I just wanted to post a couple resources that really helped me out in the fitting of my bike:

Before buying, this calculator is a great way to find your ideal size, and has some discussion on the different types of bike fits. Choose the style that will best suit what type of riding you will do. eg Touring vs. Commuting vs. Racing.
http://www.competitivecyclist.com/za/CCY?PAGE=FIT_CALCULATOR_INTRO

This video is also very helpful for bike fitting AFTER you get your bike: http://www.youtube.com/watch?v=FAl_5e7bIHk


----------



## Peter_T

The Knight has been a great first road bike for me, so far. I've had it for close to a year, and now that it's warming up in NY, I'm getting 100 or miles a week on it again.

Upgrades so far: the seat -- I tried several and my ass chose this white Nashbar job -- the pedals: upgraded to Looks (much better), tires: upgraded to Vittoria Open Corsas (amazing improvement, like moving up to a better bike!), chain: upgraded to Dura Ace (the good Dura Ace) -- it shifts better than the stock chain.

Happy cycling!


----------



## TwoHeadsBrewing

Is there a "bad" dura ace chain out there? I thought there was just one.


----------



## Peter_T

Yeah, there's more than one; as for a bad one, all I know is that an LBS guy who has been pretty good sold me the 7801 and told me that the other DA chain he carries (I can't remember the #) is problematic, both by reputation and in the experience of his customers. (The other one cost as much as the 7801; so he wasn't telling me that for $$.) I'm sure there's lots of discussion about these chains on this site.


----------



## TwoHeadsBrewing

Just wanted to post an update to say that this bike is a champ! I've put on over 3,000 miles and ridden many 60-100 mile rides. I've replaced the chain twice, and swapped the tires to some Conti Gatorskin Ultras, but the rest is stock. Still thumbs up after 1.5 years!


----------



## statureman

I have one and love it!


----------



## MySpokeIsABroke

*Yeah !!*

Interesting and informative thread Twoheads. What got my attention after your bike pics were the GPS routes. The Sierra Buttes/High Lakes is my goal to work towards for next summer. And decades ago we used to slog up Rte 32 Chico to Forest Ranch then back down. Care to guess what a Puch weighed ? With all the pros and experts on here, yours is easily the best thread on assembly of a BDC bike.

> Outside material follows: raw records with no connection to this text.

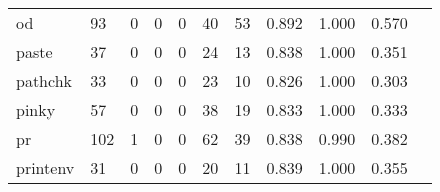 \begin{longtable}{lp{1.2cm}p{1.2cm}p{1.2cm}p{1.2cm}p{1.2cm}p{1.2cm}p{1.2cm}p{1.2cm}p{1.2cm}p{1.2cm}}
od        &                                    93 &                                                  0 &                                                  0 &                                                  0 &                                                 40 &                                                 53 &                                              0.892 &                                              1.000 &                                              0.570 \\
paste     &                                    37 &                                                  0 &                                                  0 &                                                  0 &                                                 24 &                                                 13 &                                              0.838 &                                              1.000 &                                              0.351 \\
pathchk   &                                    33 &                                                  0 &                                                  0 &                                                  0 &                                                 23 &                                                 10 &                                              0.826 &                                              1.000 &                                              0.303 \\
pinky     &                                    57 &                                                  0 &                                                  0 &                                                  0 &                                                 38 &                                                 19 &                                              0.833 &                                              1.000 &                                              0.333 \\
pr        &                                   102 &                                                  1 &                                                  0 &                                                  0 &                                                 62 &                                                 39 &                                              0.838 &                                              0.990 &                                              0.382 \\
printenv  &                                    31 &                                                  0 &                                                  0 &                                                  0 &                                                 20 &                                                 11 &                                              0.839 &                                              1.000 &                                              0.355 \\

\end{longtable}
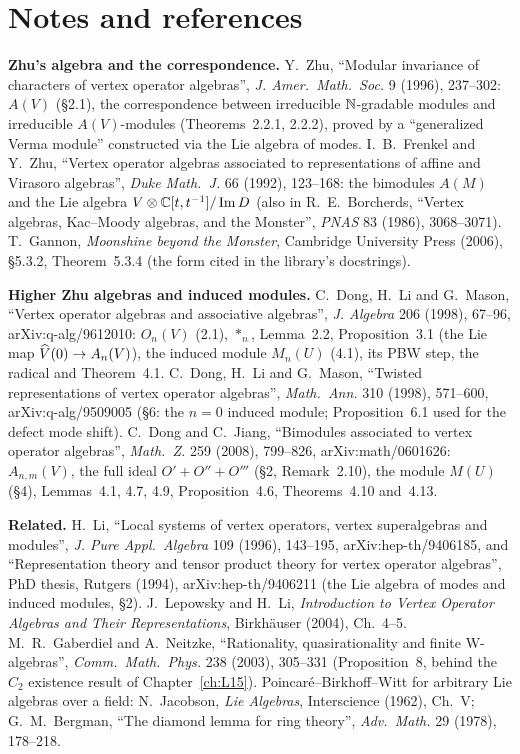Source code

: \section{Notes and references}\label{l13:sec:notes}

\textbf{Zhu's algebra and the correspondence.} Y.~Zhu, ``Modular invariance of characters of vertex operator algebras'',
\emph{J. Amer.\ Math.\ Soc.} 9 (1996), 237--302: $A(V)$ (§2.1), the correspondence between irreducible ${\mathbb{N}}$-gradable modules and
irreducible $A(V)$-modules (Theorems~2.2.1, 2.2.2), proved by a ``generalized Verma module'' constructed via the Lie algebra of modes.
I.~B.~Frenkel and Y.~Zhu, ``Vertex operator algebras associated to representations of affine and Virasoro algebras'',
\emph{Duke Math.\ J.} 66 (1992), 123--168: the bimodules $A(M)$ and the Lie algebra $V\otimes{\mathbb{C}}[t,t^{-1}]/\operatorname{Im}D$ (also in
R.~E.~Borcherds, ``Vertex algebras, Kac--Moody algebras, and the Monster'', \emph{PNAS} 83 (1986), 3068--3071). T.~Gannon,
\emph{Moonshine beyond the Monster}, Cambridge University Press (2006), §5.3.2, Theorem~5.3.4 (the form cited in the library's
docstrings).

\textbf{Higher Zhu algebras and induced modules.} C.~Dong, H.~Li and G.~Mason, ``Vertex operator algebras and associative algebras'',
\emph{J. Algebra} 206 (1998), 67--96, arXiv:q-alg/9612010: $O_n(V)$ (2.1), $*_n$, Lemma~2.2, Proposition~3.1 (the Lie map
$\widehat{V}(0)\to A_n(V)$), the induced module $M_n(U)$ (4.1), its PBW step, the radical and Theorem~4.1. C.~Dong, H.~Li and
G.~Mason, ``Twisted representations of vertex operator algebras'', \emph{Math.\ Ann.} 310 (1998), 571--600, arXiv:q-alg/9509005
(§6: the $n=0$ induced module; Proposition~6.1 used for the defect mode shift). C.~Dong and C.~Jiang, ``Bimodules associated to vertex
operator algebras'', \emph{Math.\ Z.} 259 (2008), 799--826, arXiv:math/0601626: $A_{n,m}(V)$, the full ideal $O'+O''+O'''$
(§2, Remark~2.10), the module $M(U)$ (§4), Lemmas~4.1, 4.7, 4.9, Proposition~4.6, Theorems~4.10 and~4.13.

\textbf{Related.} H.~Li, ``Local systems of vertex operators, vertex superalgebras and modules'', \emph{J. Pure Appl.\ Algebra} 109 (1996),
143--195, arXiv:hep-th/9406185, and ``Representation theory and tensor product theory for vertex operator algebras'', PhD thesis,
Rutgers (1994), arXiv:hep-th/9406211 (the Lie algebra of modes and induced modules, §2). J.~Lepowsky and H.~Li, \emph{Introduction to
Vertex Operator Algebras and Their Representations}, Birkh\"auser (2004), Ch.~4--5. M.~R.~Gaberdiel and A.~Neitzke, ``Rationality,
quasirationality and finite W-algebras'', \emph{Comm.\ Math.\ Phys.} 238 (2003), 305--331 (Proposition~8, behind the $C_2$ existence
result of Chapter~\ref{ch:L15}). Poincar\'e--Birkhoff--Witt for arbitrary Lie algebras over a field: N.~Jacobson, \emph{Lie Algebras},
Interscience (1962), Ch.~V; G.~M.~Bergman, ``The diamond lemma for ring theory'', \emph{Adv.\ Math.} 29 (1978), 178--218.

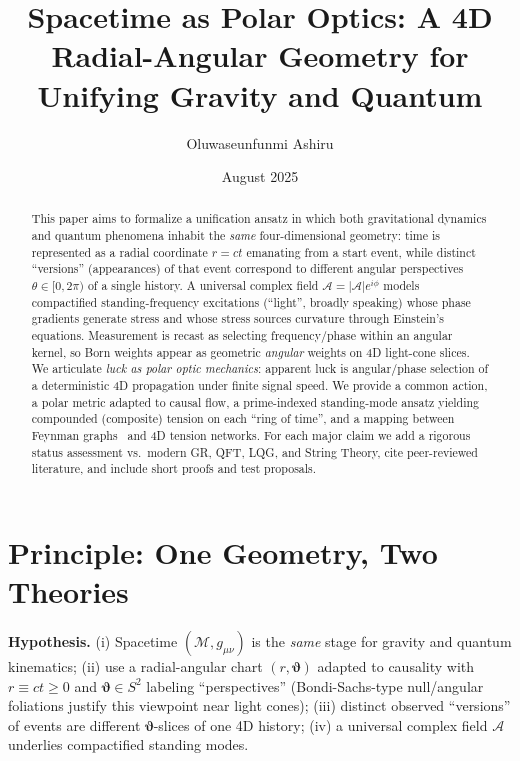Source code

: \documentclass[reprint,amsmath,amssymb,aps,pra]{revtex4-2} %
\newcommand{\M}{\mathcal{M}}                   %
\newcommand{\g}{g}                             %
\newcommand{\A}{\mathcal{A}}                   %
\newcommand{\polangb}{\boldsymbol{\vartheta}}  %
\begin{document}
\title{Spacetime as Polar Optics: A 4D Radial-Angular Geometry for Unifying Gravity and Quantum}
\author{Oluwaseunfunmi Ashiru}
\date{August 2025}

\begin{abstract}
  This paper aims to formalize a unification ansatz in which both gravitational dynamics and quantum phenomena inhabit the \emph{same} four-dimensional geometry: time is represented as a radial coordinate $r = ct$ emanating from a start event, while distinct ``versions'' (appearances) of that event correspond to different angular perspectives $\theta \in [0,2\pi)$ of a single history. A universal complex field $\mathcal{A} = |\mathcal{A}| e^{i\phi}$ models compactified standing-frequency excitations (``light'', broadly speaking) whose phase gradients generate stress and whose stress sources curvature through Einstein's equations. Measurement is recast as selecting frequency/phase within an angular kernel, so Born weights appear as geometric \emph{angular} weights on 4D light-cone slices. We articulate \emph{luck as polar optic mechanics}: apparent luck is angular/phase selection of a deterministic 4D propagation under finite signal speed. 
  We provide a common action, a polar metric adapted to causal flow, a prime-indexed standing-mode ansatz yielding compounded (composite) tension on each ``ring of time'', and a mapping between Feynman graphs~\cite{FeynmanHibbs1965} and 4D tension networks. For each major claim we add a rigorous status assessment vs.~modern GR, QFT, LQG, and String Theory, cite peer-reviewed literature, and include short proofs and test proposals.
\end{abstract}

\maketitle

\section{Principle: One Geometry, Two Theories}
\textbf{Hypothesis.}
(i) Spacetime $(\M,\g_{\mu\nu})$ is the \emph{same} stage for gravity and quantum kinematics; (ii) use a radial-angular chart $(r,\polangb)$ adapted to causality with $r\equiv ct\ge 0$ and $\polangb\in S^2$ labeling ``perspectives'' (Bondi-Sachs-type null/angular foliations justify this viewpoint near light cones); (iii) distinct observed ``versions'' of events are different $\polangb$-slices of one 4D history; (iv) a universal complex field $\A$ underlies compactified standing modes.
\end{document}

Congrats.:7:


----------



## MySpokeIsABroke

*Knight- Wellington*

Brew, I have a Wellington 3.0 size 53cm on order. Components obviously different, but as far as I can tell, they are the same 6061 frame. I was going to inquire about the weight of your bike, until I read carefully that your are 5-8" same as me, and got the 54cm size. The Knight is listed as 50, 52, 54, 56 cm. The Wellington 50, 53, 56 cm.

So, I wonder if they are the same frame, or if they offer better selection on the uper end bikes.....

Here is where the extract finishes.